__Work request__
Transcribe all of the records precisely as they are presented.

[Saved entries]
____

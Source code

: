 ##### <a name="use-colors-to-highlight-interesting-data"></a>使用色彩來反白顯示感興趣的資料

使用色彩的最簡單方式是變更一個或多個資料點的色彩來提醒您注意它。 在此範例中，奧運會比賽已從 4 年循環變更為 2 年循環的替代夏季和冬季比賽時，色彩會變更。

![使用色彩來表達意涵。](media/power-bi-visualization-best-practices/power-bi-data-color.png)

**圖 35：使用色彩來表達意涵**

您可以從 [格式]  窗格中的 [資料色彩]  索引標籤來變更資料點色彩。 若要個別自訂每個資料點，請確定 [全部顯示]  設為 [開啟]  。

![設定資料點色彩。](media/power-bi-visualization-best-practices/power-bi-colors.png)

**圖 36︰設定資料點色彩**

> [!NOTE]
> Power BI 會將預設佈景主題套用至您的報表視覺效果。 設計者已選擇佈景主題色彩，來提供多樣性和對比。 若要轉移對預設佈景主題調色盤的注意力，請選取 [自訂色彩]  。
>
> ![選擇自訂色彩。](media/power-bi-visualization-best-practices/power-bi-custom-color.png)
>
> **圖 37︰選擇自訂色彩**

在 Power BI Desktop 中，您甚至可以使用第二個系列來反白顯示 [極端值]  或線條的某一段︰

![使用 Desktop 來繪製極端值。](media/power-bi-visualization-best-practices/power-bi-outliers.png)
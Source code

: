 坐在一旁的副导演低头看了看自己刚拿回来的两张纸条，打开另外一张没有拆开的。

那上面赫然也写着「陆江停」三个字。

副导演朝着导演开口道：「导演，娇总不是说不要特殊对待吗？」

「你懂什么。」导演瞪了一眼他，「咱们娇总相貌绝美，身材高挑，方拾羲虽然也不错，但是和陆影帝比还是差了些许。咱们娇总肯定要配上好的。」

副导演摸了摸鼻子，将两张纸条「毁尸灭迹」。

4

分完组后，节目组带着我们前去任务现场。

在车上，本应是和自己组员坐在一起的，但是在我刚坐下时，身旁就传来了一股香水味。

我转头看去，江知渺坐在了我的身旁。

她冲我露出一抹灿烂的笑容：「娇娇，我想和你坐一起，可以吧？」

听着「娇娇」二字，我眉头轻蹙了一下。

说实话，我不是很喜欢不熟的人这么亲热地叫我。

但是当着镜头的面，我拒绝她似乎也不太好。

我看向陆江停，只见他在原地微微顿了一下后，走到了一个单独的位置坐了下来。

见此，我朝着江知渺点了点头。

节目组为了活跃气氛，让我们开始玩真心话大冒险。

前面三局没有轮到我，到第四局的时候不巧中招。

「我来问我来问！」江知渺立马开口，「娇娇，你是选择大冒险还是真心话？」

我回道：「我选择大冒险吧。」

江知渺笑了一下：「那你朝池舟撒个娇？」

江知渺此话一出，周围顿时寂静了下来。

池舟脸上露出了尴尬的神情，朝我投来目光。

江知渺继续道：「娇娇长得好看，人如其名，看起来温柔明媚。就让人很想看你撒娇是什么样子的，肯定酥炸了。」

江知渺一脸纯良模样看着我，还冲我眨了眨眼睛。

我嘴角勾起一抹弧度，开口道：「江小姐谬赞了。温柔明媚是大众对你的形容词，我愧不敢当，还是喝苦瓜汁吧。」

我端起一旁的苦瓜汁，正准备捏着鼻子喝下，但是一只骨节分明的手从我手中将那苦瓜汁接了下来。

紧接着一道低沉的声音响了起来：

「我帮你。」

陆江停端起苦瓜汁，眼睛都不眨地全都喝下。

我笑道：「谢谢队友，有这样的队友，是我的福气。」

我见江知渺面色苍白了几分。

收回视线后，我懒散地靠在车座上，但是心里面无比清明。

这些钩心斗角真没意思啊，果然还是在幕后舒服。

____

__Task solution__
Source code

: ##### <a name="use-colors-to-highlight-interesting-data"></a>使用色彩來反白顯示感興趣的資料

使用色彩的最簡單方式是變更一個或多個資料點的色彩來提醒您注意它。 在此範例中，奧運會比賽已從 4 年循環變更為 2 年循環的替代夏季和冬季比賽時，色彩會變更。

![使用色彩來表達意涵。](media/power-bi-visualization-best-practices/power-bi-data-color.png)

**圖 35：使用色彩來表達意涵**

您可以從 [格式]  窗格中的 [資料色彩]  索引標籤來變更資料點色彩。 若要個別自訂每個資料點，請確定 [全部顯示]  設為 [開啟]  。

![設定資料點色彩。](media/power-bi-visualization-best-practices/power-bi-colors.png)

**圖 36︰設定資料點色彩**

> [!NOTE]
> Power BI 會將預設佈景主題套用至您的報表視覺效果。 設計者已選擇佈景主題色彩，來提供多樣性和對比。 若要轉移對預設佈景主題調色盤的注意力，請選取 [自訂色彩]  。
>
> ![選擇自訂色彩。](media/power-bi-visualization-best-practices/power-bi-custom-color.png)
>
> **圖 37︰選擇自訂色彩**

在 Power BI Desktop 中，您甚至可以使用第二個系列來反白顯示 [極端值]  或線條的某一段︰

![使用 Desktop 來繪製極端值。](media/power-bi-visualization-best-practices/power-bi-outliers.png)
Source code

: 坐在一旁的副导演低头看了看自己刚拿回来的两张纸条，打开另外一张没有拆开的。

那上面赫然也写着「陆江停」三个字。

副导演朝着导演开口道：「导演，娇总不是说不要特殊对待吗？」

「你懂什么。」导演瞪了一眼他，「咱们娇总相貌绝美，身材高挑，方拾羲虽然也不错，但是和陆影帝比还是差了些许。咱们娇总肯定要配上好的。」

副导演摸了摸鼻子，将两张纸条「毁尸灭迹」。

4

分完组后，节目组带着我们前去任务现场。

在车上，本应是和自己组员坐在一起的，但是在我刚坐下时，身旁就传来了一股香水味。

我转头看去，江知渺坐在了我的身旁。

她冲我露出一抹灿烂的笑容：「娇娇，我想和你坐一起，可以吧？」

听着「娇娇」二字，我眉头轻蹙了一下。

说实话，我不是很喜欢不熟的人这么亲热地叫我。

但是当着镜头的面，我拒绝她似乎也不太好。

我看向陆江停，只见他在原地微微顿了一下后，走到了一个单独的位置坐了下来。

见此，我朝着江知渺点了点头。

节目组为了活跃气氛，让我们开始玩真心话大冒险。

前面三局没有轮到我，到第四局的时候不巧中招。

「我来问我来问！」江知渺立马开口，「娇娇，你是选择大冒险还是真心话？」

我回道：「我选择大冒险吧。」

江知渺笑了一下：「那你朝池舟撒个娇？」

江知渺此话一出，周围顿时寂静了下来。

池舟脸上露出了尴尬的神情，朝我投来目光。

江知渺继续道：「娇娇长得好看，人如其名，看起来温柔明媚。就让人很想看你撒娇是什么样子的，肯定酥炸了。」

江知渺一脸纯良模样看着我，还冲我眨了眨眼睛。

我嘴角勾起一抹弧度，开口道：「江小姐谬赞了。温柔明媚是大众对你的形容词，我愧不敢当，还是喝苦瓜汁吧。」

我端起一旁的苦瓜汁，正准备捏着鼻子喝下，但是一只骨节分明的手从我手中将那苦瓜汁接了下来。

紧接着一道低沉的声音响了起来：

「我帮你。」

陆江停端起苦瓜汁，眼睛都不眨地全都喝下。

我笑道：「谢谢队友，有这样的队友，是我的福气。」

我见江知渺面色苍白了几分。

收回视线后，我懒散地靠在车座上，但是心里面无比清明。

这些钩心斗角真没意思啊，果然还是在幕后舒服。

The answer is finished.